Critiques de films, Romance

Critique : Une Rencontre de Lisa Azuelos

Qui a dit catastrophique ?

Affiche d’Une Rencontre de Lisa Azuelos (2014)

 

Lisa Azuelos, c’est la réalisatrice de Comme T’y Es Belle, L.O.L., L.O.L. USA et maintenant, Une Rencontre qui nous offre la rencontre (c’te blague) de François Cluzet et Sophie Marceau, une habituée de la réalisatrice.

 

Azuelos a la malheureuse réputation de faire des films d’une mièvrerie à gerber et, une fois de plus, son nouveau film n’échappe pas à la règle.

 

Une Rencontre nous raconte la rencontre entre une auteure connue, Elsa, et Pierre, un avocat.
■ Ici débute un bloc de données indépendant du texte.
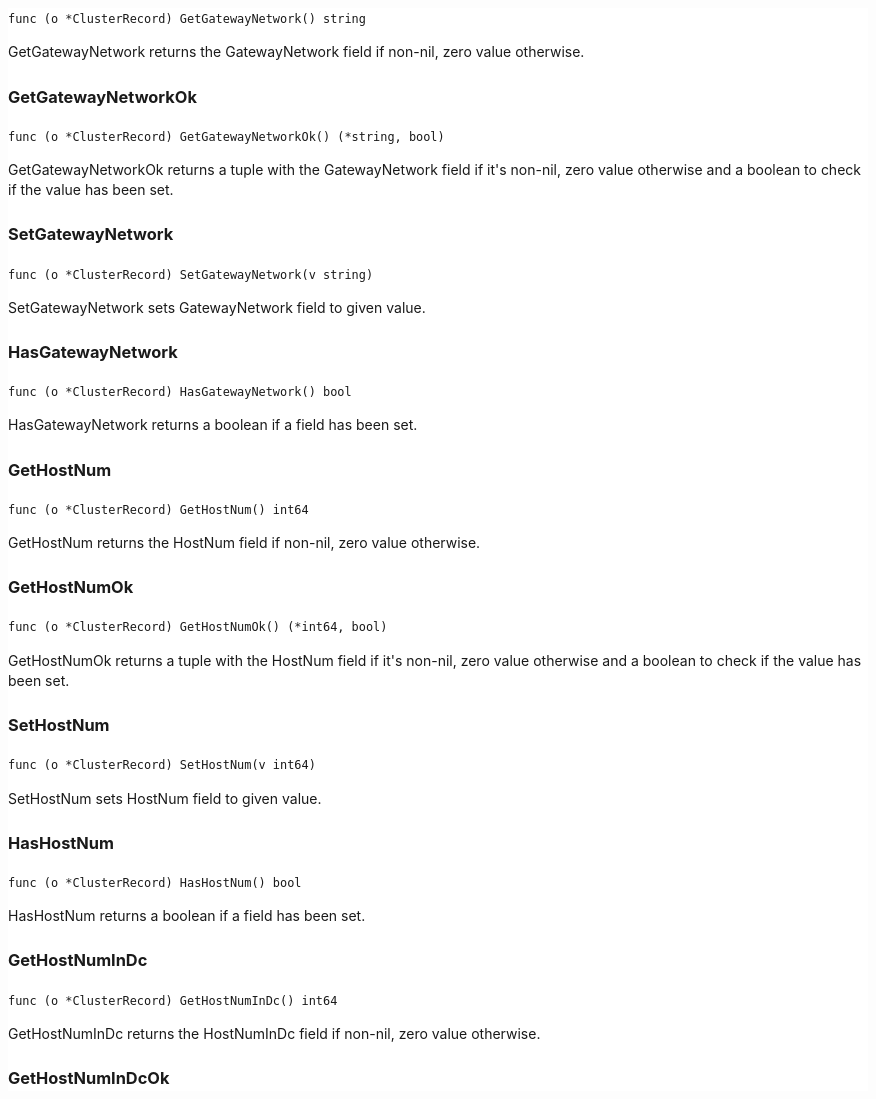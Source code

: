 `func (o *ClusterRecord) GetGatewayNetwork() string`

GetGatewayNetwork returns the GatewayNetwork field if non-nil, zero value otherwise.

### GetGatewayNetworkOk

`func (o *ClusterRecord) GetGatewayNetworkOk() (*string, bool)`

GetGatewayNetworkOk returns a tuple with the GatewayNetwork field if it's non-nil, zero value otherwise
and a boolean to check if the value has been set.

### SetGatewayNetwork

`func (o *ClusterRecord) SetGatewayNetwork(v string)`

SetGatewayNetwork sets GatewayNetwork field to given value.

### HasGatewayNetwork

`func (o *ClusterRecord) HasGatewayNetwork() bool`

HasGatewayNetwork returns a boolean if a field has been set.

### GetHostNum

`func (o *ClusterRecord) GetHostNum() int64`

GetHostNum returns the HostNum field if non-nil, zero value otherwise.

### GetHostNumOk

`func (o *ClusterRecord) GetHostNumOk() (*int64, bool)`

GetHostNumOk returns a tuple with the HostNum field if it's non-nil, zero value otherwise
and a boolean to check if the value has been set.

### SetHostNum

`func (o *ClusterRecord) SetHostNum(v int64)`

SetHostNum sets HostNum field to given value.

### HasHostNum

`func (o *ClusterRecord) HasHostNum() bool`

HasHostNum returns a boolean if a field has been set.

### GetHostNumInDc

`func (o *ClusterRecord) GetHostNumInDc() int64`

GetHostNumInDc returns the HostNumInDc field if non-nil, zero value otherwise.

### GetHostNumInDcOk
Coup de foudre ? Plus ou moins. Mais ce sont des adultes. Et Elsa a un tabou, les hommes mariés, ce qui est le cas de Pierre. Vont-ils céder à la tentation ? C’est ce qu’essaie vainement de nous vendre le film qui, dans une tentative désespérée d’attirer, se fait passer pour une histoire d’amour hors des sentiers battus. Les personnes ayant un minimum de jugeote verront à des kilomètres ce vers quoi veut arriver le film. Mais ne soyons pas si mesquin. L’idée d’un tel type de rencontre entre adultes consentants n’est pas une mauvaise idée en soit. Mais elle est tellement mal exploitée que le film n’a aucun intérêt si ce n’est voir 2 acteurs talentueux du calibre de Cluzet et Marceau dans un fouillis de bons sentiments.

 

Au niveau de la mise en scène, il n’y a rien de transcendant. C’est même classique dans sa forme et, par moments, cela devient même plutôt horrible. Par exemple, lors d’une transition entre deux scènes au début du film, la caméra passe à travers des vestes dans une armoire. Cela est assez mal foutu, à l’image du montage. Rien ne fonctionne. Tous les effets tombent à plat et sont surtout extrêmement pénibles à voir car ils appuient le propos, déjà bien lourd, de la romance-jeune-cool-bobo-qui-fume-des-cigarettes-électroniques. Azuelos essaie de nous faire passer ces adultes pour des jeunes qui vivent une première romance et ce malgré le fait qu’ils restent quand même sérieux, un minimum adultes. Ils parlent comme des ados de maintenant, fument des cigarettes électroniques et vont au Pont des Art, bref, plus cliché, tu meurs. Si vous pensiez que c’était très gimauve, détrompez-vous! C’est pire que ça! Si vous n’aviez pas encore compris qu’on était dans une histoire d’amour, Azuelos vous le rappelle en écrivant « love » sur les robinets. Mignon ? Non. Pénible ? Oui.

 

Extrait de Une Rencontre de Lisa Azuelos (2014)
Extrait de Une Rencontre de Lisa Azuelos (2014)

 

C’est tellement foutraque et prévisible qu’on se demande ce que François Cluzet, qui nous a habitué à de bien meilleurs films que ça, est allé se fourrer dans cette daube. Et surtout, comment Sophie Marceau a-t-elle pu, après avoir déjà tenté l’expérience, se relancer dans une aventure pareille. ? Soyons honnête, ni l’un ni l’autre n’est mauvais, contrairement au film. Ont-ils été bernés ? Imaginaient-ils que le rendu serait différent ? Car, comme je le disais plus haut, l’idée de base n’est pas mauvaise. Cela aurait pu donner un bon résultat mais, malgré le travail fourni par le duo principal, cela ne fonctionne pas.

 

Trop de clichés tuent les clichés. Et visiblement, Lisa Azuelos n’assume pas trop le fait de les aimer car, comme pour se justifier, elle fait dire à Pierre dans le film « J’adore les clichés. Et bien pas de bol, moi pas.

 

Pour conclure, si le scénario aurait pu être une vraie bonne idée, elle s’est avérer donner un vrai mauvais film. Tant au niveau de l’écriture assez catastrophique que de la mise en scène et du montage laborieux, Une Rencontre est une vraie catastrophe dans laquelle se dépêtre péniblement le duo d’acteurs principaux composé de François Cluzet et Sophie Marceau. Il existe des bonnes comédies romantiques et, à côté, il existe les films mièvres et complètement ratés comme ce film extrêmement décevant.